PROBLEM TO SOLVE:
Could you transcribe every entry below exactly, leaving out the pictures?

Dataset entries
● ● ● ● ● ● ●

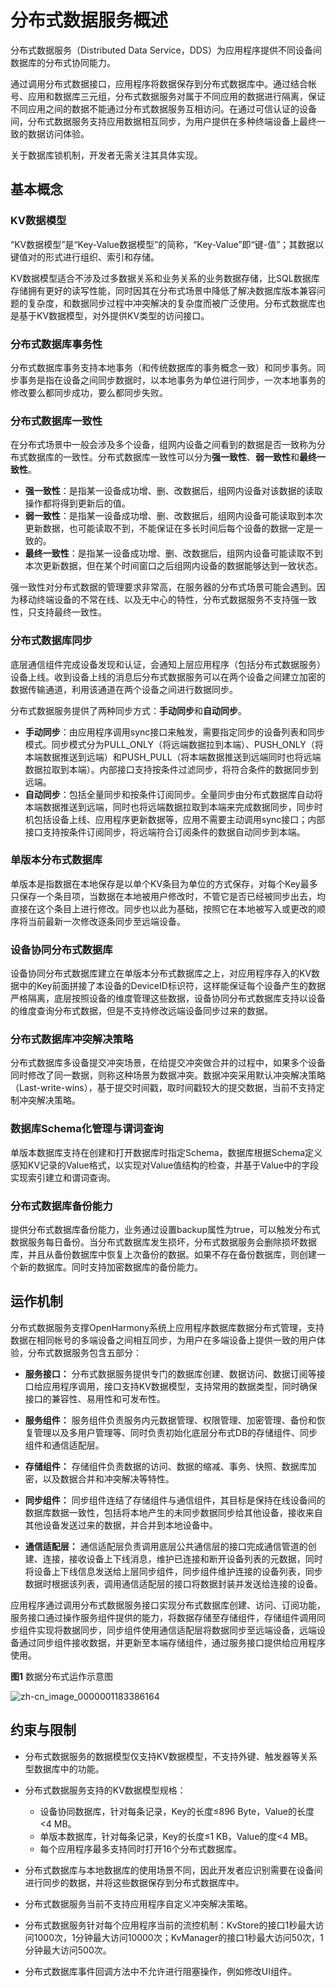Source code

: # 分布式数据服务概述

分布式数据服务（Distributed Data Service，DDS）为应用程序提供不同设备间数据库的分布式协同能力。

通过调用分布式数据接口，应用程序将数据保存到分布式数据库中。通过结合帐号、应用和数据库三元组，分布式数据服务对属于不同应用的数据进行隔离，保证不同应用之间的数据不能通过分布式数据服务互相访问。在通过可信认证的设备间，分布式数据服务支持应用数据相互同步，为用户提供在多种终端设备上最终一致的数据访问体验。

关于数据库锁机制，开发者无需关注其具体实现。


## 基本概念

### KV数据模型

“KV数据模型”是“Key-Value数据模型”的简称，“Key-Value”即“键-值”；其数据以键值对的形式进行组织、索引和存储。

KV数据模型适合不涉及过多数据关系和业务关系的业务数据存储，比SQL数据库存储拥有更好的读写性能，同时因其在分布式场景中降低了解决数据库版本兼容问题的复杂度，和数据同步过程中冲突解决的复杂度而被广泛使用。分布式数据库也是基于KV数据模型，对外提供KV类型的访问接口。

### 分布式数据库事务性

分布式数据库事务支持本地事务（和传统数据库的事务概念一致）和同步事务。同步事务是指在设备之间同步数据时，以本地事务为单位进行同步，一次本地事务的修改要么都同步成功，要么都同步失败。

### 分布式数据库一致性

在分布式场景中一般会涉及多个设备，组网内设备之间看到的数据是否一致称为分布式数据库的一致性。分布式数据库一致性可以分为**强一致性**、**弱一致性**和**最终一致性**。

- **强一致性**：是指某一设备成功增、删、改数据后，组网内设备对该数据的读取操作都将得到更新后的值。
- **弱一致性**：是指某一设备成功增、删、改数据后，组网内设备可能读取到本次更新数据，也可能读取不到，不能保证在多长时间后每个设备的数据一定是一致的。
- **最终一致性**：是指某一设备成功增、删、改数据后，组网内设备可能读取不到本次更新数据，但在某个时间窗口之后组网内设备的数据能够达到一致状态。

强一致性对分布式数据的管理要求非常高，在服务器的分布式场景可能会遇到。因为移动终端设备的不常在线、以及无中心的特性，分布式数据服务不支持强一致性，只支持最终一致性。

### 分布式数据库同步

底层通信组件完成设备发现和认证，会通知上层应用程序（包括分布式数据服务）设备上线。收到设备上线的消息后分布式数据服务可以在两个设备之间建立加密的数据传输通道，利用该通道在两个设备之间进行数据同步。

分布式数据服务提供了两种同步方式：**手动同步**和**自动同步**。

- **手动同步**：由应用程序调用sync接口来触发，需要指定同步的设备列表和同步模式。同步模式分为PULL_ONLY（将远端数据拉到本端）、PUSH_ONLY（将本端数据推送到远端）和PUSH_PULL（将本端数据推送到远端同时也将远端数据拉取到本端）。内部接口支持按条件过滤同步，将符合条件的数据同步到远端。
- **自动同步**：包括全量同步和按条件订阅同步。全量同步由分布式数据库自动将本端数据推送到远端，同时也将远端数据拉取到本端来完成数据同步，同步时机包括设备上线、应用程序更新数据等，应用不需要主动调用sync接口；内部接口支持按条件订阅同步，将远端符合订阅条件的数据自动同步到本端。

### 单版本分布式数据库

单版本是指数据在本地保存是以单个KV条目为单位的方式保存，对每个Key最多只保存一个条目项，当数据在本地被用户修改时，不管它是否已经被同步出去，均直接在这个条目上进行修改。同步也以此为基础，按照它在本地被写入或更改的顺序将当前最新一次修改逐条同步至远端设备。

### 设备协同分布式数据库

设备协同分布式数据库建立在单版本分布式数据库之上，对应用程序存入的KV数据中的Key前面拼接了本设备的DeviceID标识符，这样能保证每个设备产生的数据严格隔离，底层按照设备的维度管理这些数据，设备协同分布式数据库支持以设备的维度查询分布式数据，但是不支持修改远端设备同步过来的数据。

### 分布式数据库冲突解决策略

分布式数据库多设备提交冲突场景，在给提交冲突做合并的过程中，如果多个设备同时修改了同一数据，则称这种场景为数据冲突。数据冲突采用默认冲突解决策略（Last-write-wins），基于提交时间戳，取时间戳较大的提交数据，当前不支持定制冲突解决策略。

### 数据库Schema化管理与谓词查询

单版本数据库支持在创建和打开数据库时指定Schema，数据库根据Schema定义感知KV记录的Value格式，以实现对Value值结构的检查，并基于Value中的字段实现索引建立和谓词查询。

### 分布式数据库备份能力

提供分布式数据库备份能力，业务通过设置backup属性为true，可以触发分布式数据服务每日备份。当分布式数据库发生损坏，分布式数据服务会删除损坏数据库，并且从备份数据库中恢复上次备份的数据。如果不存在备份数据库，则创建一个新的数据库。同时支持加密数据库的备份能力。


## 运作机制

分布式数据服务支撑OpenHarmony系统上应用程序数据库数据分布式管理，支持数据在相同帐号的多端设备之间相互同步，为用户在多端设备上提供一致的用户体验，分布式数据服务包含五部分：

- **服务接口：** 分布式数据服务提供专门的数据库创建、数据访问、数据订阅等接口给应用程序调用，接口支持KV数据模型，支持常用的数据类型，同时确保接口的兼容性、易用性和可发布性。

- **服务组件：** 服务组件负责服务内元数据管理、权限管理、加密管理、备份和恢复管理以及多用户管理等、同时负责初始化底层分布式DB的存储组件、同步组件和通信适配层。

- **存储组件：** 存储组件负责数据的访问、数据的缩减、事务、快照、数据库加密，以及数据合并和冲突解决等特性。

- **同步组件：** 同步组件连结了存储组件与通信组件，其目标是保持在线设备间的数据库数据一致性，包括将本地产生的未同步数据同步给其他设备，接收来自其他设备发送过来的数据，并合并到本地设备中。

- **通信适配层：** 通信适配层负责调用底层公共通信层的接口完成通信管道的创建、连接，接收设备上下线消息，维护已连接和断开设备列表的元数据，同时将设备上下线信息发送给上层同步组件，同步组件维护连接的设备列表，同步数据时根据该列表，调用通信适配层的接口将数据封装并发送给连接的设备。

应用程序通过调用分布式数据服务接口实现分布式数据库创建、访问、订阅功能，服务接口通过操作服务组件提供的能力，将数据存储至存储组件，存储组件调用同步组件实现将数据同步，同步组件使用通信适配层将数据同步至远端设备，远端设备通过同步组件接收数据，并更新至本端存储组件，通过服务接口提供给应用程序使用。


**图1** 数据分布式运作示意图


![zh-cn_image_0000001183386164](figures/zh-cn_image_0000001183386164.png)


## 约束与限制

- 分布式数据服务的数据模型仅支持KV数据模型，不支持外键、触发器等关系型数据库中的功能。

- 分布式数据服务支持的KV数据模型规格：

  - 设备协同数据库，针对每条记录，Key的长度≤896 Byte，Value的长度&lt;4 MB。
  - 单版本数据库，针对每条记录，Key的长度≤1 KB，Value的度&lt;4 MB。
  - 每个应用程序最多支持同时打开16个分布式数据库。

- 分布式数据库与本地数据库的使用场景不同，因此开发者应识别需要在设备间进行同步的数据，并将这些数据保存到分布式数据库中。

- 分布式数据服务当前不支持应用程序自定义冲突解决策略。

- 分布式数据服务针对每个应用程序当前的流控机制：KvStore的接口1秒最大访问1000次，1分钟最大访问10000次；KvManager的接口1秒最大访问50次，1分钟最大访问500次。

- 分布式数据库事件回调方法中不允许进行阻塞操作，例如修改UI组件。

● ● ● ● ● ● ●

OUTPUT:
Source code

: # 分布式数据服务概述

分布式数据服务（Distributed Data Service，DDS）为应用程序提供不同设备间数据库的分布式协同能力。

通过调用分布式数据接口，应用程序将数据保存到分布式数据库中。通过结合帐号、应用和数据库三元组，分布式数据服务对属于不同应用的数据进行隔离，保证不同应用之间的数据不能通过分布式数据服务互相访问。在通过可信认证的设备间，分布式数据服务支持应用数据相互同步，为用户提供在多种终端设备上最终一致的数据访问体验。

关于数据库锁机制，开发者无需关注其具体实现。


## 基本概念

### KV数据模型

“KV数据模型”是“Key-Value数据模型”的简称，“Key-Value”即“键-值”；其数据以键值对的形式进行组织、索引和存储。

KV数据模型适合不涉及过多数据关系和业务关系的业务数据存储，比SQL数据库存储拥有更好的读写性能，同时因其在分布式场景中降低了解决数据库版本兼容问题的复杂度，和数据同步过程中冲突解决的复杂度而被广泛使用。分布式数据库也是基于KV数据模型，对外提供KV类型的访问接口。

### 分布式数据库事务性

分布式数据库事务支持本地事务（和传统数据库的事务概念一致）和同步事务。同步事务是指在设备之间同步数据时，以本地事务为单位进行同步，一次本地事务的修改要么都同步成功，要么都同步失败。

### 分布式数据库一致性

在分布式场景中一般会涉及多个设备，组网内设备之间看到的数据是否一致称为分布式数据库的一致性。分布式数据库一致性可以分为**强一致性**、**弱一致性**和**最终一致性**。

- **强一致性**：是指某一设备成功增、删、改数据后，组网内设备对该数据的读取操作都将得到更新后的值。
- **弱一致性**：是指某一设备成功增、删、改数据后，组网内设备可能读取到本次更新数据，也可能读取不到，不能保证在多长时间后每个设备的数据一定是一致的。
- **最终一致性**：是指某一设备成功增、删、改数据后，组网内设备可能读取不到本次更新数据，但在某个时间窗口之后组网内设备的数据能够达到一致状态。

强一致性对分布式数据的管理要求非常高，在服务器的分布式场景可能会遇到。因为移动终端设备的不常在线、以及无中心的特性，分布式数据服务不支持强一致性，只支持最终一致性。

### 分布式数据库同步

底层通信组件完成设备发现和认证，会通知上层应用程序（包括分布式数据服务）设备上线。收到设备上线的消息后分布式数据服务可以在两个设备之间建立加密的数据传输通道，利用该通道在两个设备之间进行数据同步。

分布式数据服务提供了两种同步方式：**手动同步**和**自动同步**。

- **手动同步**：由应用程序调用sync接口来触发，需要指定同步的设备列表和同步模式。同步模式分为PULL_ONLY（将远端数据拉到本端）、PUSH_ONLY（将本端数据推送到远端）和PUSH_PULL（将本端数据推送到远端同时也将远端数据拉取到本端）。内部接口支持按条件过滤同步，将符合条件的数据同步到远端。
- **自动同步**：包括全量同步和按条件订阅同步。全量同步由分布式数据库自动将本端数据推送到远端，同时也将远端数据拉取到本端来完成数据同步，同步时机包括设备上线、应用程序更新数据等，应用不需要主动调用sync接口；内部接口支持按条件订阅同步，将远端符合订阅条件的数据自动同步到本端。

### 单版本分布式数据库

单版本是指数据在本地保存是以单个KV条目为单位的方式保存，对每个Key最多只保存一个条目项，当数据在本地被用户修改时，不管它是否已经被同步出去，均直接在这个条目上进行修改。同步也以此为基础，按照它在本地被写入或更改的顺序将当前最新一次修改逐条同步至远端设备。

### 设备协同分布式数据库

设备协同分布式数据库建立在单版本分布式数据库之上，对应用程序存入的KV数据中的Key前面拼接了本设备的DeviceID标识符，这样能保证每个设备产生的数据严格隔离，底层按照设备的维度管理这些数据，设备协同分布式数据库支持以设备的维度查询分布式数据，但是不支持修改远端设备同步过来的数据。

### 分布式数据库冲突解决策略

分布式数据库多设备提交冲突场景，在给提交冲突做合并的过程中，如果多个设备同时修改了同一数据，则称这种场景为数据冲突。数据冲突采用默认冲突解决策略（Last-write-wins），基于提交时间戳，取时间戳较大的提交数据，当前不支持定制冲突解决策略。

### 数据库Schema化管理与谓词查询

单版本数据库支持在创建和打开数据库时指定Schema，数据库根据Schema定义感知KV记录的Value格式，以实现对Value值结构的检查，并基于Value中的字段实现索引建立和谓词查询。

### 分布式数据库备份能力

提供分布式数据库备份能力，业务通过设置backup属性为true，可以触发分布式数据服务每日备份。当分布式数据库发生损坏，分布式数据服务会删除损坏数据库，并且从备份数据库中恢复上次备份的数据。如果不存在备份数据库，则创建一个新的数据库。同时支持加密数据库的备份能力。


## 运作机制

分布式数据服务支撑OpenHarmony系统上应用程序数据库数据分布式管理，支持数据在相同帐号的多端设备之间相互同步，为用户在多端设备上提供一致的用户体验，分布式数据服务包含五部分：

- **服务接口：** 分布式数据服务提供专门的数据库创建、数据访问、数据订阅等接口给应用程序调用，接口支持KV数据模型，支持常用的数据类型，同时确保接口的兼容性、易用性和可发布性。

- **服务组件：** 服务组件负责服务内元数据管理、权限管理、加密管理、备份和恢复管理以及多用户管理等、同时负责初始化底层分布式DB的存储组件、同步组件和通信适配层。

- **存储组件：** 存储组件负责数据的访问、数据的缩减、事务、快照、数据库加密，以及数据合并和冲突解决等特性。

- **同步组件：** 同步组件连结了存储组件与通信组件，其目标是保持在线设备间的数据库数据一致性，包括将本地产生的未同步数据同步给其他设备，接收来自其他设备发送过来的数据，并合并到本地设备中。

- **通信适配层：** 通信适配层负责调用底层公共通信层的接口完成通信管道的创建、连接，接收设备上下线消息，维护已连接和断开设备列表的元数据，同时将设备上下线信息发送给上层同步组件，同步组件维护连接的设备列表，同步数据时根据该列表，调用通信适配层的接口将数据封装并发送给连接的设备。

应用程序通过调用分布式数据服务接口实现分布式数据库创建、访问、订阅功能，服务接口通过操作服务组件提供的能力，将数据存储至存储组件，存储组件调用同步组件实现将数据同步，同步组件使用通信适配层将数据同步至远端设备，远端设备通过同步组件接收数据，并更新至本端存储组件，通过服务接口提供给应用程序使用。


**图1** 数据分布式运作示意图


![zh-cn_image_0000001183386164](figures/zh-cn_image_0000001183386164.png)


## 约束与限制

- 分布式数据服务的数据模型仅支持KV数据模型，不支持外键、触发器等关系型数据库中的功能。

- 分布式数据服务支持的KV数据模型规格：

  - 设备协同数据库，针对每条记录，Key的长度≤896 Byte，Value的长度&lt;4 MB。
  - 单版本数据库，针对每条记录，Key的长度≤1 KB，Value的度&lt;4 MB。
  - 每个应用程序最多支持同时打开16个分布式数据库。

- 分布式数据库与本地数据库的使用场景不同，因此开发者应识别需要在设备间进行同步的数据，并将这些数据保存到分布式数据库中。

- 分布式数据服务当前不支持应用程序自定义冲突解决策略。

- 分布式数据服务针对每个应用程序当前的流控机制：KvStore的接口1秒最大访问1000次，1分钟最大访问10000次；KvManager的接口1秒最大访问50次，1分钟最大访问500次。

- 分布式数据库事件回调方法中不允许进行阻塞操作，例如修改UI组件。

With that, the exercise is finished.